DATASET CONTENT
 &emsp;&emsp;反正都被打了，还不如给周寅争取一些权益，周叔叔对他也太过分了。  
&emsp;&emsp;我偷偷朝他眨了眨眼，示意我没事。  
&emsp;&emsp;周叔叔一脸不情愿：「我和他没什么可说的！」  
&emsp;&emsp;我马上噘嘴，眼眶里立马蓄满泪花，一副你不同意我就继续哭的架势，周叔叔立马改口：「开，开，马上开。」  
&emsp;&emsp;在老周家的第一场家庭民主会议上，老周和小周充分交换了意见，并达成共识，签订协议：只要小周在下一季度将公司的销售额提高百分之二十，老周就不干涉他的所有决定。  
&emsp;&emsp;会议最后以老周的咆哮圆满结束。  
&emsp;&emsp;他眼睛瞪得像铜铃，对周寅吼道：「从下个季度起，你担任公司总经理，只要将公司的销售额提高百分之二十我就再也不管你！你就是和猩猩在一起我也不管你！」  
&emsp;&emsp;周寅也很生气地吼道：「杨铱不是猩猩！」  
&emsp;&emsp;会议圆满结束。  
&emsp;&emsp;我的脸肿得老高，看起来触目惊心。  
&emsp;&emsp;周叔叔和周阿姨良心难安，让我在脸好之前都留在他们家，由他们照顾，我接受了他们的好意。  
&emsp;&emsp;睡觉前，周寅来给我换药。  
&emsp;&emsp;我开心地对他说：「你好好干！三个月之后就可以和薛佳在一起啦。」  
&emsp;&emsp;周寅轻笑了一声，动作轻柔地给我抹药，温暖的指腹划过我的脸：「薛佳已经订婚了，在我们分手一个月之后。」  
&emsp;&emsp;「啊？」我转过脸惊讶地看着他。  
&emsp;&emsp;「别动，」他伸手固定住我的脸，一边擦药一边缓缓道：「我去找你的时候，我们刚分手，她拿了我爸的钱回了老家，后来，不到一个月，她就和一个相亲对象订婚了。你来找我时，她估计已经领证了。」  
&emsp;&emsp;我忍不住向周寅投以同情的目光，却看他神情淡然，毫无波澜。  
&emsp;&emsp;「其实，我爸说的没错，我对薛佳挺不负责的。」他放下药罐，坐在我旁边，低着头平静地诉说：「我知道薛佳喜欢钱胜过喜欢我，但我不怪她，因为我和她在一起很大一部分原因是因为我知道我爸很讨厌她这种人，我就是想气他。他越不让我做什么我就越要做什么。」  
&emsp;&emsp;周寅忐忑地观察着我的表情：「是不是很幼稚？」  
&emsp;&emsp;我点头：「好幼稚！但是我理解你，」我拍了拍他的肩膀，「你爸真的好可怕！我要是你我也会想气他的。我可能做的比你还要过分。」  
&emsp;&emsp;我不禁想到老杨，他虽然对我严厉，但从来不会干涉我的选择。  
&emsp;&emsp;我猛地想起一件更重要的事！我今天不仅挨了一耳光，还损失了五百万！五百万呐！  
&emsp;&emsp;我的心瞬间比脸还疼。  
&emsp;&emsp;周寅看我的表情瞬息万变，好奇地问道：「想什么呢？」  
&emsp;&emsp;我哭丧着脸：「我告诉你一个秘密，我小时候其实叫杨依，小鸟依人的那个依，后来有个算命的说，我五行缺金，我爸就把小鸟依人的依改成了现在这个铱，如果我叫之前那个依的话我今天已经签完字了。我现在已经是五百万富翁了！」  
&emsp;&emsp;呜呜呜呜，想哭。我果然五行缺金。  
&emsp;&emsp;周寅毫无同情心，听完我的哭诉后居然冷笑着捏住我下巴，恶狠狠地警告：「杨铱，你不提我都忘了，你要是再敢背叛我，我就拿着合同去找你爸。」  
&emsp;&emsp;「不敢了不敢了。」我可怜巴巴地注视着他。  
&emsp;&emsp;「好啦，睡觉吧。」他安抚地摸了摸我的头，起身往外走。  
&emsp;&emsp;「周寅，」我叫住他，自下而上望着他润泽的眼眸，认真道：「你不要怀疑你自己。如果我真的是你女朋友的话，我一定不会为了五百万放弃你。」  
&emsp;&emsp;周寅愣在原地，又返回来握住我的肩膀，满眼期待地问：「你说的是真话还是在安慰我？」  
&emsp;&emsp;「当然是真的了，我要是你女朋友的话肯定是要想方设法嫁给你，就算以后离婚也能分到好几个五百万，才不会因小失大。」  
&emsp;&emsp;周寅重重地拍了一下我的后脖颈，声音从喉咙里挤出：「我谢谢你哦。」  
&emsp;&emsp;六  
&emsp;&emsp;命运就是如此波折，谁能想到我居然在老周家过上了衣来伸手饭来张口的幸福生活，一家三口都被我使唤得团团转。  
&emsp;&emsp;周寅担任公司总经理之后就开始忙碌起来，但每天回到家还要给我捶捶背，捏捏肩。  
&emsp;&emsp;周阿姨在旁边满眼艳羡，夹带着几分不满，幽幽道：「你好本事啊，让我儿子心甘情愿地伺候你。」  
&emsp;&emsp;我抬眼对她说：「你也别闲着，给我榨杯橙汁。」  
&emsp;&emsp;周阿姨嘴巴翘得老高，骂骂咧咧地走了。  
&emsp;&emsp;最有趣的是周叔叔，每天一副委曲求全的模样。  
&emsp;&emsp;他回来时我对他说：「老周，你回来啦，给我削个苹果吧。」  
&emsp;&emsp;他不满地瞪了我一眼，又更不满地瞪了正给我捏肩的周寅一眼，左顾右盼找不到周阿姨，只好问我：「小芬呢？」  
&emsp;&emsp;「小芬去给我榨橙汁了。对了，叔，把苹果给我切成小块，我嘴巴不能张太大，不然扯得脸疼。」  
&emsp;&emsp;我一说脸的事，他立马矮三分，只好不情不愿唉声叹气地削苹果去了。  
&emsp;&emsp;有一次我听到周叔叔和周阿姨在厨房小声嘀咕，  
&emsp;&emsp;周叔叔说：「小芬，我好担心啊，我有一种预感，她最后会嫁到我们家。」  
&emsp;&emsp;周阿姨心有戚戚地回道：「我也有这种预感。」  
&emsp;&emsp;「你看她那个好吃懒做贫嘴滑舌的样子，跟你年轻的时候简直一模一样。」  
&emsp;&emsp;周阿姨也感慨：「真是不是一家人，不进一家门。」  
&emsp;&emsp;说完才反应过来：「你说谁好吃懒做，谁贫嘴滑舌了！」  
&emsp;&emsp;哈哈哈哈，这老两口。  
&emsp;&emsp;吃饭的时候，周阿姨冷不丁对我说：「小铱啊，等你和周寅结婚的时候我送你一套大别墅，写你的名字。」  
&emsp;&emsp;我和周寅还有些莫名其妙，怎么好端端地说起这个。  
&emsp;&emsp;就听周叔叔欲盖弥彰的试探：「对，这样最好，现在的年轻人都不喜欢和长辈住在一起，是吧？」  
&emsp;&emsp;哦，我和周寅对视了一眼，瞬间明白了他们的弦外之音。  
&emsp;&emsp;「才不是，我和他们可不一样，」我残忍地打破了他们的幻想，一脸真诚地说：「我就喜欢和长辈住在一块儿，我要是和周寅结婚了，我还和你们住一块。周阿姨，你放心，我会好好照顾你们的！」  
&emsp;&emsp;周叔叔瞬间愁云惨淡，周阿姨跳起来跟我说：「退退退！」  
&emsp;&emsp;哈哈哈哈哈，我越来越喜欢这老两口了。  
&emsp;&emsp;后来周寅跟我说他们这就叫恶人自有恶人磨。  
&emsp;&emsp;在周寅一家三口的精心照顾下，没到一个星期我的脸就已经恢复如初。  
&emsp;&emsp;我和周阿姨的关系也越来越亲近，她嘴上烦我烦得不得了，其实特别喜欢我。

TASK TO COMPLETE
An exact retyping of every line in the records is needed.

YOUR SOLUTION
 &emsp;&emsp;反正都被打了，还不如给周寅争取一些权益，周叔叔对他也太过分了。  
&emsp;&emsp;我偷偷朝他眨了眨眼，示意我没事。  
&emsp;&emsp;周叔叔一脸不情愿：「我和他没什么可说的！」  
&emsp;&emsp;我马上噘嘴，眼眶里立马蓄满泪花，一副你不同意我就继续哭的架势，周叔叔立马改口：「开，开，马上开。」  
&emsp;&emsp;在老周家的第一场家庭民主会议上，老周和小周充分交换了意见，并达成共识，签订协议：只要小周在下一季度将公司的销售额提高百分之二十，老周就不干涉他的所有决定。  
&emsp;&emsp;会议最后以老周的咆哮圆满结束。  
&emsp;&emsp;他眼睛瞪得像铜铃，对周寅吼道：「从下个季度起，你担任公司总经理，只要将公司的销售额提高百分之二十我就再也不管你！你就是和猩猩在一起我也不管你！」  
&emsp;&emsp;周寅也很生气地吼道：「杨铱不是猩猩！」  
&emsp;&emsp;会议圆满结束。  
&emsp;&emsp;我的脸肿得老高，看起来触目惊心。  
&emsp;&emsp;周叔叔和周阿姨良心难安，让我在脸好之前都留在他们家，由他们照顾，我接受了他们的好意。  
&emsp;&emsp;睡觉前，周寅来给我换药。  
&emsp;&emsp;我开心地对他说：「你好好干！三个月之后就可以和薛佳在一起啦。」  
&emsp;&emsp;周寅轻笑了一声，动作轻柔地给我抹药，温暖的指腹划过我的脸：「薛佳已经订婚了，在我们分手一个月之后。」  
&emsp;&emsp;「啊？」我转过脸惊讶地看着他。  
&emsp;&emsp;「别动，」他伸手固定住我的脸，一边擦药一边缓缓道：「我去找你的时候，我们刚分手，她拿了我爸的钱回了老家，后来，不到一个月，她就和一个相亲对象订婚了。你来找我时，她估计已经领证了。」  
&emsp;&emsp;我忍不住向周寅投以同情的目光，却看他神情淡然，毫无波澜。  
&emsp;&emsp;「其实，我爸说的没错，我对薛佳挺不负责的。」他放下药罐，坐在我旁边，低着头平静地诉说：「我知道薛佳喜欢钱胜过喜欢我，但我不怪她，因为我和她在一起很大一部分原因是因为我知道我爸很讨厌她这种人，我就是想气他。他越不让我做什么我就越要做什么。」  
&emsp;&emsp;周寅忐忑地观察着我的表情：「是不是很幼稚？」  
&emsp;&emsp;我点头：「好幼稚！但是我理解你，」我拍了拍他的肩膀，「你爸真的好可怕！我要是你我也会想气他的。我可能做的比你还要过分。」  
&emsp;&emsp;我不禁想到老杨，他虽然对我严厉，但从来不会干涉我的选择。  
&emsp;&emsp;我猛地想起一件更重要的事！我今天不仅挨了一耳光，还损失了五百万！五百万呐！  
&emsp;&emsp;我的心瞬间比脸还疼。  
&emsp;&emsp;周寅看我的表情瞬息万变，好奇地问道：「想什么呢？」  
&emsp;&emsp;我哭丧着脸：「我告诉你一个秘密，我小时候其实叫杨依，小鸟依人的那个依，后来有个算命的说，我五行缺金，我爸就把小鸟依人的依改成了现在这个铱，如果我叫之前那个依的话我今天已经签完字了。我现在已经是五百万富翁了！」  
&emsp;&emsp;呜呜呜呜，想哭。我果然五行缺金。  
&emsp;&emsp;周寅毫无同情心，听完我的哭诉后居然冷笑着捏住我下巴，恶狠狠地警告：「杨铱，你不提我都忘了，你要是再敢背叛我，我就拿着合同去找你爸。」  
&emsp;&emsp;「不敢了不敢了。」我可怜巴巴地注视着他。  
&emsp;&emsp;「好啦，睡觉吧。」他安抚地摸了摸我的头，起身往外走。  
&emsp;&emsp;「周寅，」我叫住他，自下而上望着他润泽的眼眸，认真道：「你不要怀疑你自己。如果我真的是你女朋友的话，我一定不会为了五百万放弃你。」  
&emsp;&emsp;周寅愣在原地，又返回来握住我的肩膀，满眼期待地问：「你说的是真话还是在安慰我？」  
&emsp;&emsp;「当然是真的了，我要是你女朋友的话肯定是要想方设法嫁给你，就算以后离婚也能分到好几个五百万，才不会因小失大。」  
&emsp;&emsp;周寅重重地拍了一下我的后脖颈，声音从喉咙里挤出：「我谢谢你哦。」  
&emsp;&emsp;六  
&emsp;&emsp;命运就是如此波折，谁能想到我居然在老周家过上了衣来伸手饭来张口的幸福生活，一家三口都被我使唤得团团转。  
&emsp;&emsp;周寅担任公司总经理之后就开始忙碌起来，但每天回到家还要给我捶捶背，捏捏肩。  
&emsp;&emsp;周阿姨在旁边满眼艳羡，夹带着几分不满，幽幽道：「你好本事啊，让我儿子心甘情愿地伺候你。」  
&emsp;&emsp;我抬眼对她说：「你也别闲着，给我榨杯橙汁。」  
&emsp;&emsp;周阿姨嘴巴翘得老高，骂骂咧咧地走了。  
&emsp;&emsp;最有趣的是周叔叔，每天一副委曲求全的模样。  
&emsp;&emsp;他回来时我对他说：「老周，你回来啦，给我削个苹果吧。」  
&emsp;&emsp;他不满地瞪了我一眼，又更不满地瞪了正给我捏肩的周寅一眼，左顾右盼找不到周阿姨，只好问我：「小芬呢？」  
&emsp;&emsp;「小芬去给我榨橙汁了。对了，叔，把苹果给我切成小块，我嘴巴不能张太大，不然扯得脸疼。」  
&emsp;&emsp;我一说脸的事，他立马矮三分，只好不情不愿唉声叹气地削苹果去了。  
&emsp;&emsp;有一次我听到周叔叔和周阿姨在厨房小声嘀咕，  
&emsp;&emsp;周叔叔说：「小芬，我好担心啊，我有一种预感，她最后会嫁到我们家。」  
&emsp;&emsp;周阿姨心有戚戚地回道：「我也有这种预感。」  
&emsp;&emsp;「你看她那个好吃懒做贫嘴滑舌的样子，跟你年轻的时候简直一模一样。」  
&emsp;&emsp;周阿姨也感慨：「真是不是一家人，不进一家门。」  
&emsp;&emsp;说完才反应过来：「你说谁好吃懒做，谁贫嘴滑舌了！」  
&emsp;&emsp;哈哈哈哈，这老两口。  
&emsp;&emsp;吃饭的时候，周阿姨冷不丁对我说：「小铱啊，等你和周寅结婚的时候我送你一套大别墅，写你的名字。」  
&emsp;&emsp;我和周寅还有些莫名其妙，怎么好端端地说起这个。  
&emsp;&emsp;就听周叔叔欲盖弥彰的试探：「对，这样最好，现在的年轻人都不喜欢和长辈住在一起，是吧？」  
&emsp;&emsp;哦，我和周寅对视了一眼，瞬间明白了他们的弦外之音。  
&emsp;&emsp;「才不是，我和他们可不一样，」我残忍地打破了他们的幻想，一脸真诚地说：「我就喜欢和长辈住在一块儿，我要是和周寅结婚了，我还和你们住一块。周阿姨，你放心，我会好好照顾你们的！」  
&emsp;&emsp;周叔叔瞬间愁云惨淡，周阿姨跳起来跟我说：「退退退！」  
&emsp;&emsp;哈哈哈哈哈，我越来越喜欢这老两口了。  
&emsp;&emsp;后来周寅跟我说他们这就叫恶人自有恶人磨。  
&emsp;&emsp;在周寅一家三口的精心照顾下，没到一个星期我的脸就已经恢复如初。  
&emsp;&emsp;我和周阿姨的关系也越来越亲近，她嘴上烦我烦得不得了，其实特别喜欢我。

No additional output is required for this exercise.